INSTRUCTIONS TO FOLLOW. Please return all the records exactly, with nothing left out.

[Recorded data]
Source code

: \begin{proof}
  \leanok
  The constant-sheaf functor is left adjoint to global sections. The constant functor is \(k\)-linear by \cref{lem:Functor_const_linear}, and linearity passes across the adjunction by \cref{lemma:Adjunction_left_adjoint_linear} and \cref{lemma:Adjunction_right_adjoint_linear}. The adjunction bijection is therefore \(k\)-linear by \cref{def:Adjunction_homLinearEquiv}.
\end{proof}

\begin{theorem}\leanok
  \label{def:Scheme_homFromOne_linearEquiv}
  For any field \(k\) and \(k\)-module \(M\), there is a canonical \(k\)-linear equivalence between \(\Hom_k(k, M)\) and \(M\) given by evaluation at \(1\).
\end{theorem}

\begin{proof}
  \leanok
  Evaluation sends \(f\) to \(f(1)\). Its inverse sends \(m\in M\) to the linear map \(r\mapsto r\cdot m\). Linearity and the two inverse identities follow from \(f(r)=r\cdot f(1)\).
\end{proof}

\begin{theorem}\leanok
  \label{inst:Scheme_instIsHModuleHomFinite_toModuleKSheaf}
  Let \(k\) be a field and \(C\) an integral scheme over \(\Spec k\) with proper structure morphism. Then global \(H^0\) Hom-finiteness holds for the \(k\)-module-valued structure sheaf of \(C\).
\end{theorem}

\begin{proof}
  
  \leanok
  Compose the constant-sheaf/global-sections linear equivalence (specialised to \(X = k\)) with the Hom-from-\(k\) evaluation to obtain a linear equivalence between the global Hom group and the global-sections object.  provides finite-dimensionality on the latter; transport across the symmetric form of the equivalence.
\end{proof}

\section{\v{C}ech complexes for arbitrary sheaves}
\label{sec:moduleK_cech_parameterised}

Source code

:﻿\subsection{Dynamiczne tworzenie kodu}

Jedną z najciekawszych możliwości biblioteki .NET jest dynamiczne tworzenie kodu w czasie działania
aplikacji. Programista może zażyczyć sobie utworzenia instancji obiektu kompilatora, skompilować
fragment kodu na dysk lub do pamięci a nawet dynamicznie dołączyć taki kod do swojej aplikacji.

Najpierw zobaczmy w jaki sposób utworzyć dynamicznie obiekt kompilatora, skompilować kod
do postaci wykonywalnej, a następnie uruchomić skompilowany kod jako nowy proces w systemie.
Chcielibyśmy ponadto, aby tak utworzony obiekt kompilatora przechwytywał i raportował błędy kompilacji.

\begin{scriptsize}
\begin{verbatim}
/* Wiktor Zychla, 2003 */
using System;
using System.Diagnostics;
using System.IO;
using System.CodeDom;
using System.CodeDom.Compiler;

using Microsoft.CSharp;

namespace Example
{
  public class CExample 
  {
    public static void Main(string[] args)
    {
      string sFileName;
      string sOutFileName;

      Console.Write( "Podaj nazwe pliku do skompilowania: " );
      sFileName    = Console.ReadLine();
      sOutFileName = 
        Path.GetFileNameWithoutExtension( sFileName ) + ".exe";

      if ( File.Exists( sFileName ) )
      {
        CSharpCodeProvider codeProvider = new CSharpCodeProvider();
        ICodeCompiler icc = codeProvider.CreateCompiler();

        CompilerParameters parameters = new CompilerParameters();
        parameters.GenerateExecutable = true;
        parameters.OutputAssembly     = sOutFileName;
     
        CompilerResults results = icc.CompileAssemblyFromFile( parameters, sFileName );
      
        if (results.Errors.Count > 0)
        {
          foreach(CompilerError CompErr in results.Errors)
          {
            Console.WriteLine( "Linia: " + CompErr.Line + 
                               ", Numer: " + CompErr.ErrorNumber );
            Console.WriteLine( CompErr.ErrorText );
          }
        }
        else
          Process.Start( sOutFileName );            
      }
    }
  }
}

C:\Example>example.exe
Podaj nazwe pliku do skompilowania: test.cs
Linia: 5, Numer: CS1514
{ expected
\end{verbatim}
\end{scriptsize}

WRITTEN SOLUTION.
Source code

: \begin{proof}
  \leanok
  The constant-sheaf functor is left adjoint to global sections. The constant functor is \(k\)-linear by \cref{lem:Functor_const_linear}, and linearity passes across the adjunction by \cref{lemma:Adjunction_left_adjoint_linear} and \cref{lemma:Adjunction_right_adjoint_linear}. The adjunction bijection is therefore \(k\)-linear by \cref{def:Adjunction_homLinearEquiv}.
\end{proof}

\begin{theorem}\leanok
  \label{def:Scheme_homFromOne_linearEquiv}
  For any field \(k\) and \(k\)-module \(M\), there is a canonical \(k\)-linear equivalence between \(\Hom_k(k, M)\) and \(M\) given by evaluation at \(1\).
\end{theorem}

\begin{proof}
  \leanok
  Evaluation sends \(f\) to \(f(1)\). Its inverse sends \(m\in M\) to the linear map \(r\mapsto r\cdot m\). Linearity and the two inverse identities follow from \(f(r)=r\cdot f(1)\).
\end{proof}

\begin{theorem}\leanok
  \label{inst:Scheme_instIsHModuleHomFinite_toModuleKSheaf}
  Let \(k\) be a field and \(C\) an integral scheme over \(\Spec k\) with proper structure morphism. Then global \(H^0\) Hom-finiteness holds for the \(k\)-module-valued structure sheaf of \(C\).
\end{theorem}

\begin{proof}
  
  \leanok
  Compose the constant-sheaf/global-sections linear equivalence (specialised to \(X = k\)) with the Hom-from-\(k\) evaluation to obtain a linear equivalence between the global Hom group and the global-sections object.  provides finite-dimensionality on the latter; transport across the symmetric form of the equivalence.
\end{proof}

\section{\v{C}ech complexes for arbitrary sheaves}
\label{sec:moduleK_cech_parameterised}

Source code

:﻿\subsection{Dynamiczne tworzenie kodu}

Jedną z najciekawszych możliwości biblioteki .NET jest dynamiczne tworzenie kodu w czasie działania
aplikacji. Programista może zażyczyć sobie utworzenia instancji obiektu kompilatora, skompilować
fragment kodu na dysk lub do pamięci a nawet dynamicznie dołączyć taki kod do swojej aplikacji.

Najpierw zobaczmy w jaki sposób utworzyć dynamicznie obiekt kompilatora, skompilować kod
do postaci wykonywalnej, a następnie uruchomić skompilowany kod jako nowy proces w systemie.
Chcielibyśmy ponadto, aby tak utworzony obiekt kompilatora przechwytywał i raportował błędy kompilacji.

\begin{scriptsize}
\begin{verbatim}
/* Wiktor Zychla, 2003 */
using System;
using System.Diagnostics;
using System.IO;
using System.CodeDom;
using System.CodeDom.Compiler;

using Microsoft.CSharp;

namespace Example
{
  public class CExample 
  {
    public static void Main(string[] args)
    {
      string sFileName;
      string sOutFileName;

      Console.Write( "Podaj nazwe pliku do skompilowania: " );
      sFileName    = Console.ReadLine();
      sOutFileName = 
        Path.GetFileNameWithoutExtension( sFileName ) + ".exe";

      if ( File.Exists( sFileName ) )
      {
        CSharpCodeProvider codeProvider = new CSharpCodeProvider();
        ICodeCompiler icc = codeProvider.CreateCompiler();

        CompilerParameters parameters = new CompilerParameters();
        parameters.GenerateExecutable = true;
        parameters.OutputAssembly     = sOutFileName;
     
        CompilerResults results = icc.CompileAssemblyFromFile( parameters, sFileName );
      
        if (results.Errors.Count > 0)
        {
          foreach(CompilerError CompErr in results.Errors)
          {
            Console.WriteLine( "Linia: " + CompErr.Line + 
                               ", Numer: " + CompErr.ErrorNumber );
            Console.WriteLine( CompErr.ErrorText );
          }
        }
        else
          Process.Start( sOutFileName );            
      }
    }
  }
}

C:\Example>example.exe
Podaj nazwe pliku do skompilowania: test.cs
Linia: 5, Numer: CS1514
{ expected
\end{verbatim}
\end{scriptsize}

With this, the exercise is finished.